» **What you will do**
Scan the entries that follow and copy out every line containing "válaszd".

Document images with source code
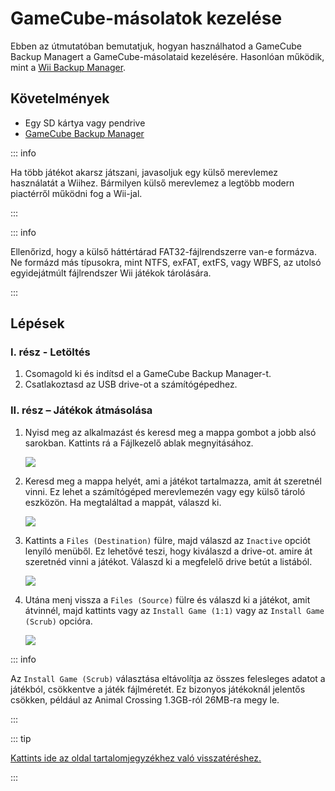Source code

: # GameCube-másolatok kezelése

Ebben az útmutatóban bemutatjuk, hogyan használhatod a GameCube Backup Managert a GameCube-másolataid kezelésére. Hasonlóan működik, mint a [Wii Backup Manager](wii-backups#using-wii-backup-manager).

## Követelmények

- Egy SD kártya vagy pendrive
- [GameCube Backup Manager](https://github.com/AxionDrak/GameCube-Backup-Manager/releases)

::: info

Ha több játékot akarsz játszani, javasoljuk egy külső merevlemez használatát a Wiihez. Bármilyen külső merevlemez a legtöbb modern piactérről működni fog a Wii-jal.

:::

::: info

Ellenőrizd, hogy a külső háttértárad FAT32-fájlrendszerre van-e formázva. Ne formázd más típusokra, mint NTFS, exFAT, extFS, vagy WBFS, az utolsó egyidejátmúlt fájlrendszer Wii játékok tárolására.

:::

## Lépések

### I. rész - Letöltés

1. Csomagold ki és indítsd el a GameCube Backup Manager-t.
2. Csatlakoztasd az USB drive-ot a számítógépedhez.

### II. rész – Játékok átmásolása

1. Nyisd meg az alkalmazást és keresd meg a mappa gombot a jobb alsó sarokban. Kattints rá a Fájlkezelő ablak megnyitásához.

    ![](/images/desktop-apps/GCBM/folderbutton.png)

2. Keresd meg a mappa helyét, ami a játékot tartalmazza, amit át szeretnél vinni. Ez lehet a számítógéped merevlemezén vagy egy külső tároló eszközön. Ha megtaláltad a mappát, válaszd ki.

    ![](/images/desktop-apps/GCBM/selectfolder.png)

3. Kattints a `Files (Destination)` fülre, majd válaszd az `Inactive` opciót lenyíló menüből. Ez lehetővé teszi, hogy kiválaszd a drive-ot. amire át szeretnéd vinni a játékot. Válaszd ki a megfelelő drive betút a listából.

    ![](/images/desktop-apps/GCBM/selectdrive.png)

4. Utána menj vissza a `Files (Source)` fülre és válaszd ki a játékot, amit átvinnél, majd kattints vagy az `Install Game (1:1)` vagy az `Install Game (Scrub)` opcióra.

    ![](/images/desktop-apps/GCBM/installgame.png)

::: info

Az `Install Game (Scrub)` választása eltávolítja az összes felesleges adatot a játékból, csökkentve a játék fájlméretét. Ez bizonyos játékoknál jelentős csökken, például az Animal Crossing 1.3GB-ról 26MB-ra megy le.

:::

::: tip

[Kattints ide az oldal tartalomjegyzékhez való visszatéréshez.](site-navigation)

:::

» **Result below**
2. Keresd meg a mappa helyét, ami a játékot tartalmazza, amit át szeretnél vinni. Ez lehet a számítógéped merevlemezén vagy egy külső tároló eszközön. Ha megtaláltad a mappát, válaszd ki.
3. Kattints a `Files (Destination)` fülre, majd válaszd az `Inactive` opciót lenyíló menüből. Ez lehetővé teszi, hogy kiválaszd a drive-ot. amire át szeretnéd vinni a játékot. Válaszd ki a megfelelő drive betút a listából.
4. Utána menj vissza a `Files (Source)` fülre és válaszd ki a játékot, amit átvinnél, majd kattints vagy az `Install Game (1:1)` vagy az `Install Game (Scrub)` opcióra.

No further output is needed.